Last month, public sector scientists were alarmed when a nonprofit group opposed to GM products filed a flurry of freedom of information (FOIA) requests with at least four U.S. universities. According to a report in Science, the FOIA requests asked administrators to turn over any correspondence between a dozen academic researchers and a handful of agricultural companies, trade groups, and PR firms.
Gary Ruskin, executive director of U.S. Right to Know (US-RTK), told Science that his organization is interested in documenting the links between universities and business, and that the requests are designed to promote transparency in a controversial research arena. But some public sector researchers worry they will also have a chilling effect on academic freedom. “Your first inclination is to stop talking about the subject,” Alison Van Eenennaam of UC-Davis told Science. “But that’s what they want. And I don’t want to be intimidated.” Other scientists are awaiting legal advice on how to respond to the requests. Kevin Folta, chair of the University of Florida’s horticulture department, wants to respond, but he worries that opponents will pull out a sentence from one of hundreds of emails and use it against him. “They are not investigating specific impropriety, they are looking for something to cause harm to reputations of public scientists,” Folta wrote on his blog. “It is a taxpayer-funded fishing trip for a ‘gotcha’, nothing more.” Science writer Keith Kloor wrote that the tactic of using FOIA is familiar in another controversial area, climate science, where researchers have faced an avalanche of document requests from climate change skeptics.
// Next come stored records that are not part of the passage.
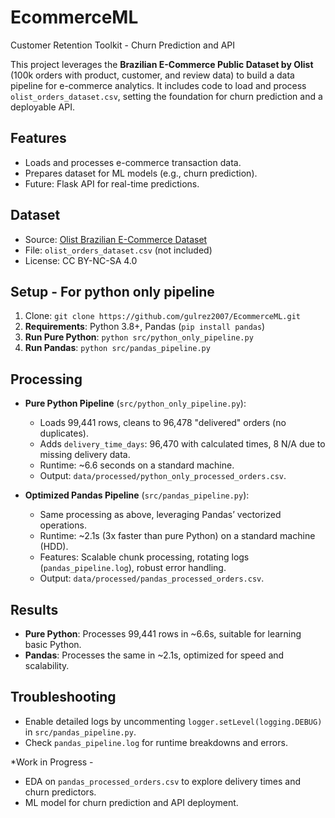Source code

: # EcommerceML
Customer Retention Toolkit - Churn Prediction and API

This project leverages the **Brazilian E-Commerce Public Dataset by Olist** (100k orders with product, customer, and review data) to build a data pipeline for e-commerce analytics. It includes code to load and process `olist_orders_dataset.csv`, setting the foundation for churn prediction and a deployable API.

## Features
- Loads and processes e-commerce transaction data.
- Prepares dataset for ML models (e.g., churn prediction).
- Future: Flask API for real-time predictions.

## Dataset
- Source: [Olist Brazilian E-Commerce Dataset](https://www.kaggle.com/datasets/olistbr/brazilian-ecommerce)
- File: `olist_orders_dataset.csv` (not included)
- License: CC BY-NC-SA 4.0

## Setup - For python only pipeline
1. Clone: `git clone https://github.com/gulrez2007/EcommerceML.git`
2. **Requirements**: Python 3.8+, Pandas (`pip install pandas`)
3. **Run Pure Python**: `python src/python_only_pipeline.py`
4. **Run Pandas**: `python src/pandas_pipeline.py`

## Processing
- **Pure Python Pipeline** (`src/python_only_pipeline.py`):
  - Loads 99,441 rows, cleans to 96,478 "delivered" orders (no duplicates).
  - Adds `delivery_time_days`: 96,470 with calculated times, 8 N/A due to missing delivery data.
  - Runtime: ~6.6 seconds on a standard machine.
  - Output: `data/processed/python_only_processed_orders.csv`.

- **Optimized Pandas Pipeline** (`src/pandas_pipeline.py`):
  - Same processing as above, leveraging Pandas’ vectorized operations.
  - Runtime: ~2.1s (3x faster than pure Python) on a standard machine (HDD).
  - Features: Scalable chunk processing, rotating logs (`pandas_pipeline.log`), robust error handling.
  - Output: `data/processed/pandas_processed_orders.csv`.

## Results
- **Pure Python**: Processes 99,441 rows in ~6.6s, suitable for learning basic Python.
- **Pandas**: Processes the same in ~2.1s, optimized for speed and scalability.

## Troubleshooting
- Enable detailed logs by uncommenting `logger.setLevel(logging.DEBUG)` in `src/pandas_pipeline.py`.
- Check `pandas_pipeline.log` for runtime breakdowns and errors.

*Work in Progress - 
- EDA on `pandas_processed_orders.csv` to explore delivery times and churn predictors.
- ML model for churn prediction and API deployment.
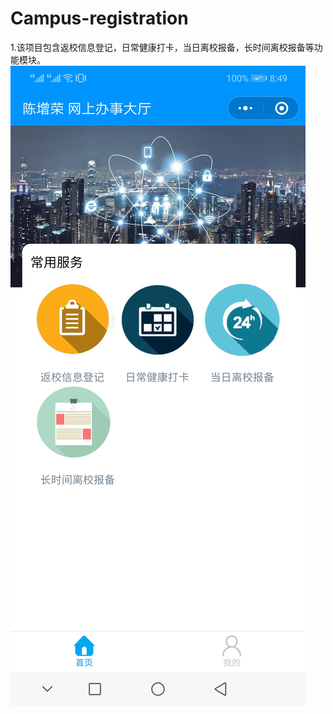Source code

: # Campus-registration
1.该项目包含返校信息登记，日常健康打卡，当日离校报备，长时间离校报备等功能模块。
![](https://github.com/ZRchen/Campus-registration/blob/master/images/1.jpg)
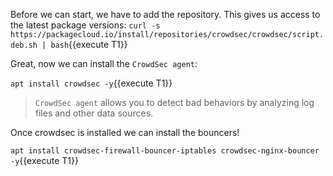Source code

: Before we can start, we have to add the repository.
This gives us access to the latest package versions:
`curl -s https://packagecloud.io/install/repositories/crowdsec/crowdsec/script.deb.sh | bash`{{execute T1}}

Great, now we can install the `CrowdSec agent`:

`apt install crowdsec -y`{{execute T1}}

>`CrowdSec agent` allows you to detect bad behaviors by analyzing log files and other data sources.

Once crowdsec is installed we can install the bouncers!

`apt install crowdsec-firewall-bouncer-iptables crowdsec-nginx-bouncer -y`{{execute T1}}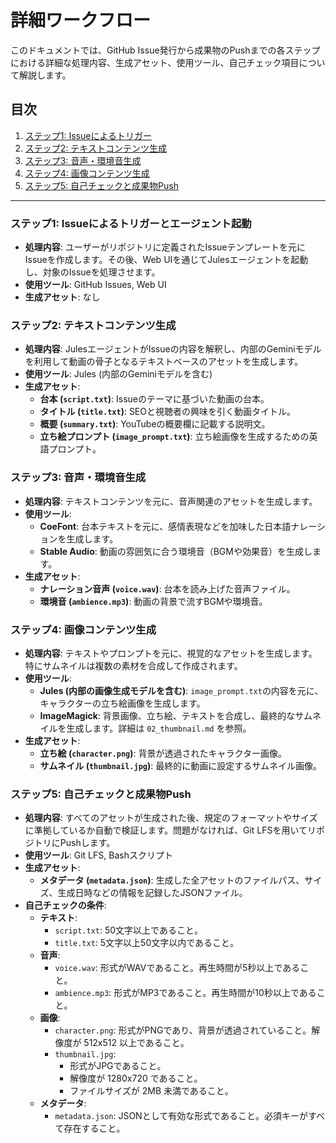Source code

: # 詳細ワークフロー

このドキュメントでは、GitHub Issue発行から成果物のPushまでの各ステップにおける詳細な処理内容、生成アセット、使用ツール、自己チェック項目について解説します。

## 目次
1. [ステップ1: Issueによるトリガー](#ステップ1-issueによるトリガー)
2. [ステップ2: テキストコンテンツ生成](#ステップ2-テキストコンテンツ生成)
3. [ステップ3: 音声・環境音生成](#ステップ3-音声環境音生成)
4. [ステップ4: 画像コンテンツ生成](#ステップ4-画像コンテンツ生成)
5. [ステップ5: 自己チェックと成果物Push](#ステップ5-自己チェックと成果物push)

---

### ステップ1: Issueによるトリガーとエージェント起動

- **処理内容**: ユーザーがリポジトリに定義されたIssueテンプレートを元にIssueを作成します。その後、Web UIを通じてJulesエージェントを起動し、対象のIssueを処理させます。
- **使用ツール**: GitHub Issues, Web UI
- **生成アセット**: なし

### ステップ2: テキストコンテンツ生成

- **処理内容**: JulesエージェントがIssueの内容を解釈し、内部のGeminiモデルを利用して動画の骨子となるテキストベースのアセットを生成します。
- **使用ツール**: Jules (内部のGeminiモデルを含む)
- **生成アセット**:
    - **台本 (`script.txt`)**: Issueのテーマに基づいた動画の台本。
    - **タイトル (`title.txt`)**: SEOと視聴者の興味を引く動画タイトル。
    - **概要 (`summary.txt`)**: YouTubeの概要欄に記載する説明文。
    - **立ち絵プロンプト (`image_prompt.txt`)**: 立ち絵画像を生成するための英語プロンプト。

### ステップ3: 音声・環境音生成

- **処理内容**: テキストコンテンツを元に、音声関連のアセットを生成します。
- **使用ツール**:
    - **CoeFont**: 台本テキストを元に、感情表現などを加味した日本語ナレーションを生成します。
    - **Stable Audio**: 動画の雰囲気に合う環境音（BGMや効果音）を生成します。
- **生成アセット**:
    - **ナレーション音声 (`voice.wav`)**: 台本を読み上げた音声ファイル。
    - **環境音 (`ambience.mp3`)**: 動画の背景で流すBGMや環境音。

### ステップ4: 画像コンテンツ生成

- **処理内容**: テキストやプロンプトを元に、視覚的なアセットを生成します。特にサムネイルは複数の素材を合成して作成されます。
- **使用ツール**:
    - **Jules (内部の画像生成モデルを含む)**: `image_prompt.txt`の内容を元に、キャラクターの立ち絵画像を生成します。
    - **ImageMagick**: 背景画像、立ち絵、テキストを合成し、最終的なサムネイルを生成します。詳細は `02_thumbnail.md` を参照。
- **生成アセット**:
    - **立ち絵 (`character.png`)**: 背景が透過されたキャラクター画像。
    - **サムネイル (`thumbnail.jpg`)**: 最終的に動画に設定するサムネイル画像。

### ステップ5: 自己チェックと成果物Push

- **処理内容**: すべてのアセットが生成された後、規定のフォーマットやサイズに準拠しているか自動で検証します。問題がなければ、Git LFSを用いてリポジトリにPushします。
- **使用ツール**: Git LFS, Bashスクリプト
- **生成アセット**:
    - **メタデータ (`metadata.json`)**: 生成した全アセットのファイルパス、サイズ、生成日時などの情報を記録したJSONファイル。
- **自己チェックの条件**:
    - **テキスト**:
        - `script.txt`: 50文字以上であること。
        - `title.txt`: 5文字以上50文字以内であること。
    - **音声**:
        - `voice.wav`: 形式がWAVであること。再生時間が5秒以上であること。
        - `ambience.mp3`: 形式がMP3であること。再生時間が10秒以上であること。
    - **画像**:
        - `character.png`: 形式がPNGであり、背景が透過されていること。解像度が 512x512 以上であること。
        - `thumbnail.jpg`:
            - 形式がJPGであること。
            - 解像度が 1280x720 であること。
            - ファイルサイズが 2MB 未満であること。
    - **メタデータ**:
        - `metadata.json`: JSONとして有効な形式であること。必須キーがすべて存在すること。
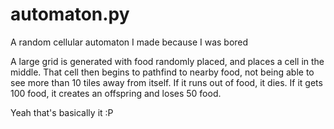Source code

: # automaton.py
A random cellular automaton I made because I was bored

A large grid is generated with food randomly placed, and places a cell in the middle. That cell then begins to pathfind to nearby food, not being able to see more than 10 tiles away from itself. If it runs out of food, it dies. If it gets 100 food, it creates an offspring and loses 50 food. 

Yeah that's basically it :P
One of the strongest criticisms of the FOIA requests came from a group that many hope will become a strong ally of public ag biotech. Just days after the news broke, the Union of Concerned Scientists published an opinion titled “No Scientist Should Face Harassment. Period.” “The push and pull of the scientific process and research deliberations should be exempt from disclosure,” wrote Gretchen Goldman of the Center for Science and Democracy. “Science is an iterative process and researchers should be free to discuss, challenge, and develop ideas with a certain level of privacy.”